What you should do: All of the lines below are to be transcribed faithfully, with pictures excluded from the copy.
--------------------
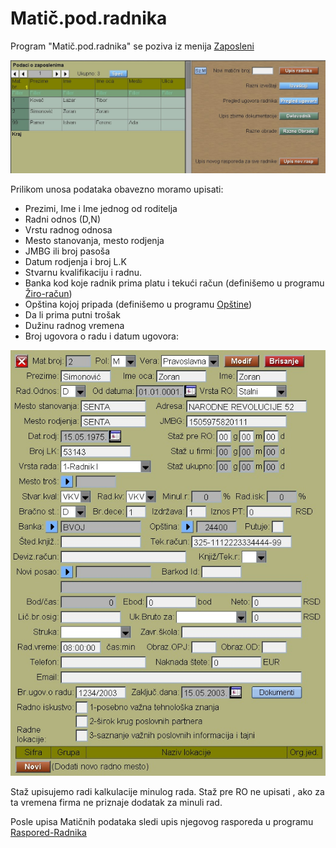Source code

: # Matič.pod.radnika

Program "Matič.pod.radnika" se poziva iz menija [Zaposleni](../z_sr.md)

![Image](zap0001.jpg)

Prilikom unosa podataka obavezno moramo upisati:

- Prezimi, Ime i Ime jednog od roditelja
- Radni odnos (D,N)
- Vrstu radnog odnosa
- Mesto stanovanja, mesto rodjenja
- JMBG ili broj pasoša
- Datum rodjenja i broj L.K
- Stvarnu kvalifikaciju i radnu.
- Banka kod koje radnik prima platu i tekući račun
  (definišemo u programu  [Žiro-račun](../../l_sr/ob001_sr/ob001_sr.md))
- Opština kojoj pripada (definišemo u programu 
  [Opštine](../../l_sr/ob003_sr/ob003_sr.md))
- Da li prima putni trošak
- Dužinu radnog vremena
- Broj ugovora o radu i datum ugovora:

![Image](zap0002.jpg)

Staž upisujemo radi kalkulacije minulog rada.
Staž pre RO ne upisati , ako za ta vremena firma ne priznaje dodatak za minuli rad.

Posle upisa Matičnih podataka sledi upis njegovog rasporeda u programu 
 [Raspored-Radnika](../ob104_sr/ob104_sr.md)

 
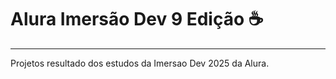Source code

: # Alura Imersão Dev 9 Edição :coffee:
---
Projetos resultado dos estudos da Imersao Dev 2025 da Alura.
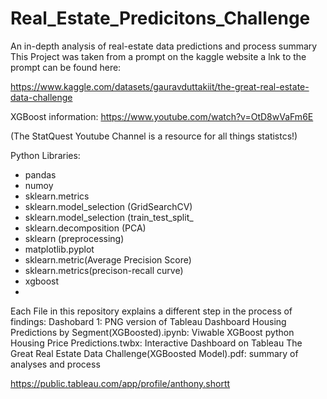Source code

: # Real_Estate_Predicitons_Challenge
An in-depth analysis of real-estate data predictions and process summary
This Project was taken from a prompt on the kaggle website a lnk to the prompt can be found here:

https://www.kaggle.com/datasets/gauravduttakiit/the-great-real-estate-data-challenge

XGBoost information:
https://www.youtube.com/watch?v=OtD8wVaFm6E

(The StatQuest Youtube Channel is a resource for all things statistcs!)

Python Libraries:
- pandas
- numoy
- sklearn.metrics
- sklearn.model_selection (GridSearchCV)
- sklearn.model_selection (train_test_split_
- sklearn.decomposition (PCA)
- sklearn (preprocessing)
- matplotlib.pyplot
- sklearn.metric(Average Precision Score)
- sklearn.metrics(precison-recall curve)
- xgboost
- 
Each File in this repository explains a different step in the process of findings:
Dashobard 1: PNG version of Tableau Dashboard
Housing Predictions by Segment(XGBoosted).ipynb: Viwable XGBoost python 
Housing Price Predictions.twbx: Interactive Dashboard on Tableau
The Great Real Estate Data Challenge(XGBoosted Model).pdf: summary of analyses and process

https://public.tableau.com/app/profile/anthony.shortt



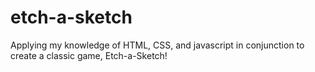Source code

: # etch-a-sketch
Applying my knowledge of HTML, CSS, and javascript in conjunction to create a classic game, Etch-a-Sketch!
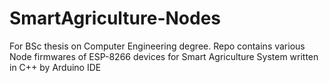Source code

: # SmartAgriculture-Nodes

For BSc thesis on Computer Engineering degree. Repo contains various Node firmwares of ESP-8266 devices for Smart Agriculture System
written in C++ by Arduino IDE

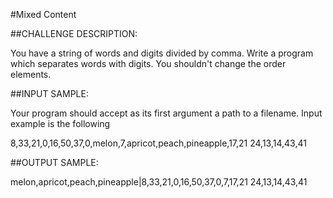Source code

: #Mixed Content

##CHALLENGE DESCRIPTION:

You have a string of words and digits divided by comma. Write a program which separates words with digits. You shouldn't change the order elements.

##INPUT SAMPLE:

Your program should accept as its first argument a path to a filename. Input example is the following

8,33,21,0,16,50,37,0,melon,7,apricot,peach,pineapple,17,21
24,13,14,43,41

##OUTPUT SAMPLE:

melon,apricot,peach,pineapple|8,33,21,0,16,50,37,0,7,17,21
24,13,14,43,41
--------------------
Expected answer:
Source code

: # Matič.pod.radnika

Program "Matič.pod.radnika" se poziva iz menija [Zaposleni](../z_sr.md)

![Image](zap0001.jpg)

Prilikom unosa podataka obavezno moramo upisati:

- Prezimi, Ime i Ime jednog od roditelja
- Radni odnos (D,N)
- Vrstu radnog odnosa
- Mesto stanovanja, mesto rodjenja
- JMBG ili broj pasoša
- Datum rodjenja i broj L.K
- Stvarnu kvalifikaciju i radnu.
- Banka kod koje radnik prima platu i tekući račun
  (definišemo u programu  [Žiro-račun](../../l_sr/ob001_sr/ob001_sr.md))
- Opština kojoj pripada (definišemo u programu 
  [Opštine](../../l_sr/ob003_sr/ob003_sr.md))
- Da li prima putni trošak
- Dužinu radnog vremena
- Broj ugovora o radu i datum ugovora:

![Image](zap0002.jpg)

Staž upisujemo radi kalkulacije minulog rada.
Staž pre RO ne upisati , ako za ta vremena firma ne priznaje dodatak za minuli rad.

Posle upisa Matičnih podataka sledi upis njegovog rasporeda u programu 
 [Raspored-Radnika](../ob104_sr/ob104_sr.md)

 
Source code

: # Alura Imersão Dev 9 Edição :coffee:
---
Projetos resultado dos estudos da Imersao Dev 2025 da Alura.
Source code

: # Real_Estate_Predicitons_Challenge
An in-depth analysis of real-estate data predictions and process summary
This Project was taken from a prompt on the kaggle website a lnk to the prompt can be found here:

https://www.kaggle.com/datasets/gauravduttakiit/the-great-real-estate-data-challenge

XGBoost information:
https://www.youtube.com/watch?v=OtD8wVaFm6E

(The StatQuest Youtube Channel is a resource for all things statistcs!)

Python Libraries:
- pandas
- numoy
- sklearn.metrics
- sklearn.model_selection (GridSearchCV)
- sklearn.model_selection (train_test_split_
- sklearn.decomposition (PCA)
- sklearn (preprocessing)
- matplotlib.pyplot
- sklearn.metric(Average Precision Score)
- sklearn.metrics(precison-recall curve)
- xgboost
- 
Each File in this repository explains a different step in the process of findings:
Dashobard 1: PNG version of Tableau Dashboard
Housing Predictions by Segment(XGBoosted).ipynb: Viwable XGBoost python 
Housing Price Predictions.twbx: Interactive Dashboard on Tableau
The Great Real Estate Data Challenge(XGBoosted Model).pdf: summary of analyses and process

https://public.tableau.com/app/profile/anthony.shortt



Source code

: # etch-a-sketch
Applying my knowledge of HTML, CSS, and javascript in conjunction to create a classic game, Etch-a-Sketch!
Source code

: # SmartAgriculture-Nodes

For BSc thesis on Computer Engineering degree. Repo contains various Node firmwares of ESP-8266 devices for Smart Agriculture System
written in C++ by Arduino IDE

Source code

: #Mixed Content

##CHALLENGE DESCRIPTION:

You have a string of words and digits divided by comma. Write a program which separates words with digits. You shouldn't change the order elements.

##INPUT SAMPLE:

Your program should accept as its first argument a path to a filename. Input example is the following

8,33,21,0,16,50,37,0,melon,7,apricot,peach,pineapple,17,21
24,13,14,43,41

##OUTPUT SAMPLE:

melon,apricot,peach,pineapple|8,33,21,0,16,50,37,0,7,17,21
24,13,14,43,41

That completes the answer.